(Exercise)
Set out the records below again exactly; skip the images.

==*==

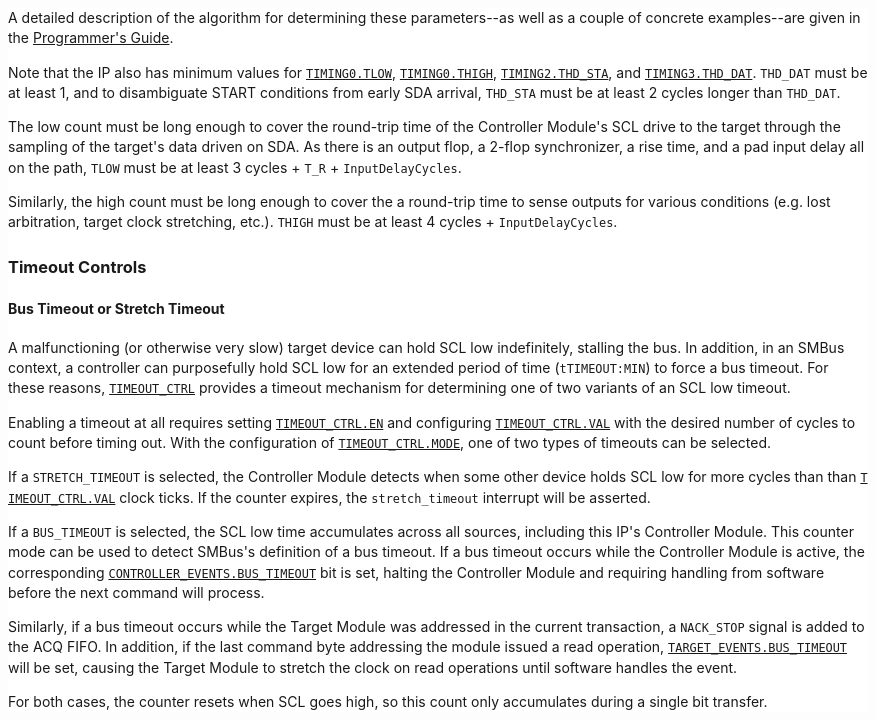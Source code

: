 A detailed description of the algorithm for determining these parameters--as well as a couple of concrete examples--are given in the [Programmer's Guide](./programmers_guide.md#timing-parameter-tuning-algorithm).

Note that the IP also has minimum values for [`TIMING0.TLOW`](registers.md#timing0), [`TIMING0.THIGH`](registers.md#timing0), [`TIMING2.THD_STA`](registers.md#timing2), and [`TIMING3.THD_DAT`](registers.md#timing3).
`THD_DAT` must be at least 1, and to disambiguate START conditions from early SDA arrival, `THD_STA` must be at least 2 cycles longer than `THD_DAT`.

The low count must be long enough to cover the round-trip time of the Controller Module's SCL drive to the target through the sampling of the target's data driven on SDA.
As there is an output flop, a 2-flop synchronizer, a rise time, and a pad input delay all on the path, `TLOW` must be at least 3 cycles + `T_R` + `InputDelayCycles`.

Similarly, the high count must be long enough to cover the a round-trip time to sense outputs for various conditions (e.g. lost arbitration, target clock stretching, etc.).
`THIGH` must be at least 4 cycles + `InputDelayCycles`.

### Timeout Controls

#### Bus Timeout or Stretch Timeout

A malfunctioning (or otherwise very slow) target device can hold SCL low indefinitely, stalling the bus.
In addition, in an SMBus context, a controller can purposefully hold SCL low for an extended period of time (`tTIMEOUT:MIN`) to force a bus timeout.
For these reasons, [`TIMEOUT_CTRL`](registers.md#timeout_ctrl) provides a timeout mechanism for determining one of two variants of an SCL low timeout.

Enabling a timeout at all requires setting [`TIMEOUT_CTRL.EN`](registers.md#timeout_ctrl) and configuring [`TIMEOUT_CTRL.VAL`](registers.md#timeout_ctrl) with the desired number of cycles to count before timing out.
With the configuration of [`TIMEOUT_CTRL.MODE`](registers.md#timeout_ctrl), one of two types of timeouts can be selected.

If a `STRETCH_TIMEOUT` is selected, the Controller Module detects when some other device holds SCL low for more cycles than than [`TIMEOUT_CTRL.VAL`](registers.md#timeout_ctrl) clock ticks.
If the counter expires, the `stretch_timeout` interrupt will be asserted.

If a `BUS_TIMEOUT` is selected, the SCL low time accumulates across all sources, including this IP's Controller Module.
This counter mode can be used to detect SMBus's definition of a bus timeout.
If a bus timeout occurs while the Controller Module is active, the corresponding [`CONTROLLER_EVENTS.BUS_TIMEOUT`](registers.md#controller_events) bit is set, halting the Controller Module and requiring handling from software before the next command will process.

Similarly, if a bus timeout occurs while the Target Module was addressed in the current transaction, a `NACK_STOP` signal is added to the ACQ FIFO.
In addition, if the last command byte addressing the module issued a read operation, [`TARGET_EVENTS.BUS_TIMEOUT`](registers.md#target_events) will be set, causing the Target Module to stretch the clock on read operations until software handles the event.

For both cases, the counter resets when SCL goes high, so this count only accumulates during a single bit transfer.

==*==

(Reply to the task)
Source code

: A detailed description of the algorithm for determining these parameters--as well as a couple of concrete examples--are given in the [Programmer's Guide](./programmers_guide.md#timing-parameter-tuning-algorithm).

Note that the IP also has minimum values for [`TIMING0.TLOW`](registers.md#timing0), [`TIMING0.THIGH`](registers.md#timing0), [`TIMING2.THD_STA`](registers.md#timing2), and [`TIMING3.THD_DAT`](registers.md#timing3).
`THD_DAT` must be at least 1, and to disambiguate START conditions from early SDA arrival, `THD_STA` must be at least 2 cycles longer than `THD_DAT`.

The low count must be long enough to cover the round-trip time of the Controller Module's SCL drive to the target through the sampling of the target's data driven on SDA.
As there is an output flop, a 2-flop synchronizer, a rise time, and a pad input delay all on the path, `TLOW` must be at least 3 cycles + `T_R` + `InputDelayCycles`.

Similarly, the high count must be long enough to cover the a round-trip time to sense outputs for various conditions (e.g. lost arbitration, target clock stretching, etc.).
`THIGH` must be at least 4 cycles + `InputDelayCycles`.

### Timeout Controls

#### Bus Timeout or Stretch Timeout

A malfunctioning (or otherwise very slow) target device can hold SCL low indefinitely, stalling the bus.
In addition, in an SMBus context, a controller can purposefully hold SCL low for an extended period of time (`tTIMEOUT:MIN`) to force a bus timeout.
For these reasons, [`TIMEOUT_CTRL`](registers.md#timeout_ctrl) provides a timeout mechanism for determining one of two variants of an SCL low timeout.

Enabling a timeout at all requires setting [`TIMEOUT_CTRL.EN`](registers.md#timeout_ctrl) and configuring [`TIMEOUT_CTRL.VAL`](registers.md#timeout_ctrl) with the desired number of cycles to count before timing out.
With the configuration of [`TIMEOUT_CTRL.MODE`](registers.md#timeout_ctrl), one of two types of timeouts can be selected.

If a `STRETCH_TIMEOUT` is selected, the Controller Module detects when some other device holds SCL low for more cycles than than [`TIMEOUT_CTRL.VAL`](registers.md#timeout_ctrl) clock ticks.
If the counter expires, the `stretch_timeout` interrupt will be asserted.

If a `BUS_TIMEOUT` is selected, the SCL low time accumulates across all sources, including this IP's Controller Module.
This counter mode can be used to detect SMBus's definition of a bus timeout.
If a bus timeout occurs while the Controller Module is active, the corresponding [`CONTROLLER_EVENTS.BUS_TIMEOUT`](registers.md#controller_events) bit is set, halting the Controller Module and requiring handling from software before the next command will process.

Similarly, if a bus timeout occurs while the Target Module was addressed in the current transaction, a `NACK_STOP` signal is added to the ACQ FIFO.
In addition, if the last command byte addressing the module issued a read operation, [`TARGET_EVENTS.BUS_TIMEOUT`](registers.md#target_events) will be set, causing the Target Module to stretch the clock on read operations until software handles the event.

For both cases, the counter resets when SCL goes high, so this count only accumulates during a single bit transfer.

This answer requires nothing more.